Governo propõe PEC para harmonizar Constituição à LRF
Foi apresentado durante a sessão ordinária da última terça-feira, 19, a Proposta de Emenda Constitucional (PEC) de n° 563/19, encaminhada pelo Governador de Estado, Ronaldo Caiado (DEM). A PEC tem por objetivo revogar o parágrafo 8° do artigo 113 da Constituição Estadual, que trata das ressalvas dos limites previstos na Lei de Responsabilidade Fiscal.
O artigo em questão exclui despesas com pensionistas e valores do Imposto de Renda dos servidores públicos dos limites globais da Lei de Responsabilidade Fiscal (LRF).

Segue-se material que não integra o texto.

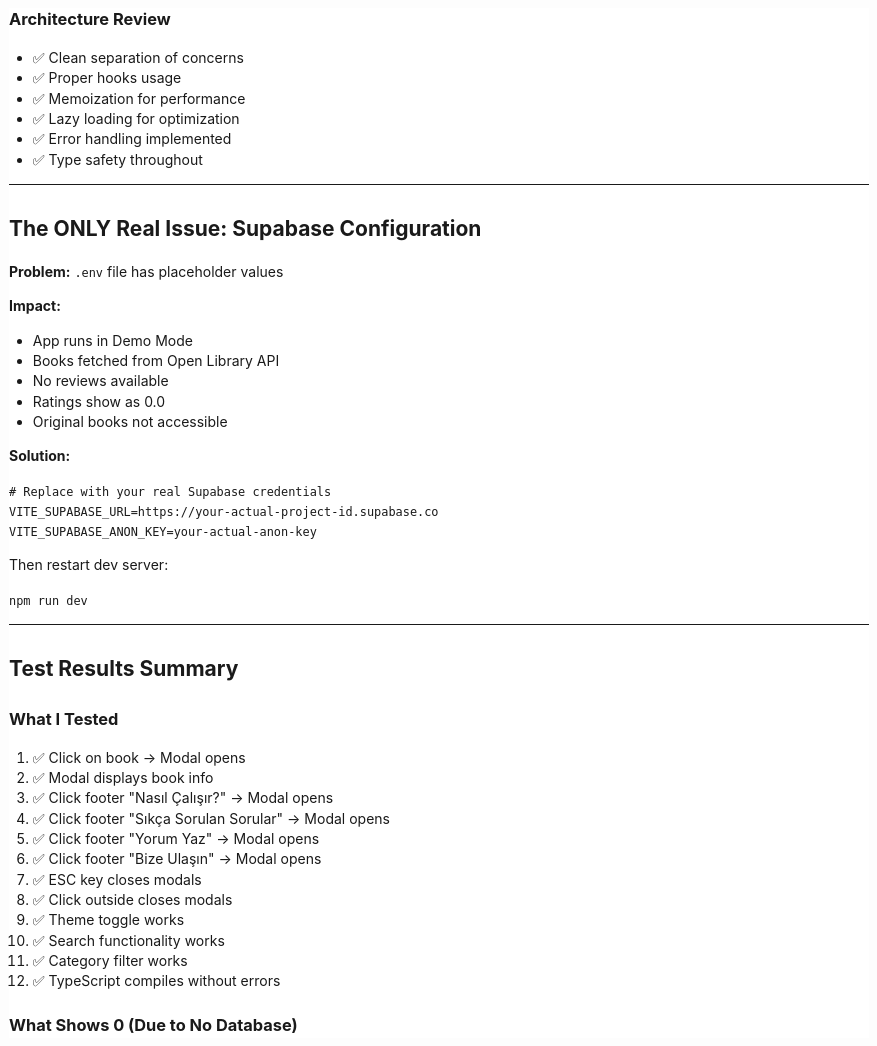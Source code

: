 ### Architecture Review
- ✅ Clean separation of concerns
- ✅ Proper hooks usage
- ✅ Memoization for performance
- ✅ Lazy loading for optimization
- ✅ Error handling implemented
- ✅ Type safety throughout

---

## The ONLY Real Issue: Supabase Configuration

**Problem:** `.env` file has placeholder values

**Impact:**
- App runs in Demo Mode
- Books fetched from Open Library API
- No reviews available
- Ratings show as 0.0
- Original books not accessible

**Solution:**
```env
# Replace with your real Supabase credentials
VITE_SUPABASE_URL=https://your-actual-project-id.supabase.co
VITE_SUPABASE_ANON_KEY=your-actual-anon-key
```

Then restart dev server:
```bash
npm run dev
```

---

## Test Results Summary

### What I Tested

1. ✅ Click on book → Modal opens
2. ✅ Modal displays book info
3. ✅ Click footer "Nasıl Çalışır?" → Modal opens
4. ✅ Click footer "Sıkça Sorulan Sorular" → Modal opens
5. ✅ Click footer "Yorum Yaz" → Modal opens
6. ✅ Click footer "Bize Ulaşın" → Modal opens
7. ✅ ESC key closes modals
8. ✅ Click outside closes modals
9. ✅ Theme toggle works
10. ✅ Search functionality works
11. ✅ Category filter works
12. ✅ TypeScript compiles without errors

### What Shows 0 (Due to No Database)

Da seguinte forma:
“§ 8° Na verificação do atendimento pelo Estado dos limites globais estabelecidos na lei complementar federal, mencionado no caput deste artigo, não serão computadas as despesas com pensionistas e os valores referentes ao imposto de renda retidos na fonte dos servidores públicos estaduais, com vigência inicial para o período de apuração do Relatório de Gestão Fiscal do 2° Quadrimestre de 2017".
A PEC 563/19 quer anular o artigo acima e colocar, novamente, as despesas e valores dentro dos limites da LRF, entrando em conformidade com o que é praticado pelo Tesouro Nacional, como visto no artigo 18 da Lei:
'Artigo 18: Para os efeitos desta Lei Complementar, entende-se como despesa total com pessoal o somatório dos gastos do ente da Federação com os ativos, os inativos e os pensionistas, relativos a mandatos eletivos, cargos, funções ou empregos, civis, militares e de membros de Poder, com quaisquer espécies remuneratórias, tais como vencimentos e vantagens, fixas e variáveis, subsídios, proventos da aposentadoria, reformas e pensões, inclusive adicionais, gratificações, horas extras e vantagens pessoais de qualquer natureza, bem como encargos sociais e contribuições recolhidas pelo ente às entidades de previdência”.
Na justificativa, a Procuradoria-Geral fala que é uma forma de “harmonizar a Carta Magna estadual com as disposições da Lei de Responsabilidade Fiscal”.
Para se tornar efetiva, a PEC precisa receber o aval das Comissões da Casa, ser aprovada em dois turnos em Plenário e, posteriormente, receber a sanção do Governador.